Since I am attempting speech synthesis, the initial/boundary conditions are:
$$ m(0,x) = \rho_\text{atm}(V_\text{lungs} + \int_0^x A(0,\lambda) \space \text{d}\lambda) \\ m_t(0,x) = 0 \\ m(t,0) = \rho_\text{atm}V_\text{lungs}-m_\text{exhale}(t) \\ m_x(t,0) = \rho_\text{atm}A(t,0) $$ where $\rho_\text{atm}$ is the atmospheric density, $V_\text{lungs}$ is the air capacity of lungs, $A$ is the cross-sectional area of the pipe (which models the space between articulators), and $m_\text{exhale}$ is the exhaled air mass.
The actual quantity to be picked up is the air density at the right end of the pipe. That is, $m_x(t,L) / A(t,L)$. $L$ is the length from the glottis to the lips.

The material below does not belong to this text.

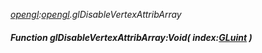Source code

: _[opengl](../../modules/opengl/opengl-module.md):[opengl](../../modules/opengl/opengl-module.md).glDisableVertexAttribArray_
##### Function glDisableVertexAttribArray:Void( index:[GLuint](../../modules/opengl/opengl-gluint.md) )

I attempted solving this PDE numerically using finite difference method. I tried few stencils, for all which the solution blew up. Yet to think about it, denoting the grid coefficients by $h_t$ and $h_x$, each term of the equation has $h_t^{-2}h_x^{-2}$ coefficients, which will be factored out. As a result, the amplification factor (regardless along $t$ or $x$) will be independent to both $h_t$ and $h_x$. Does this mean the numerical solution will blow up anyway, regardless of the choice of stencils? Does this mean finite difference method is unusable here?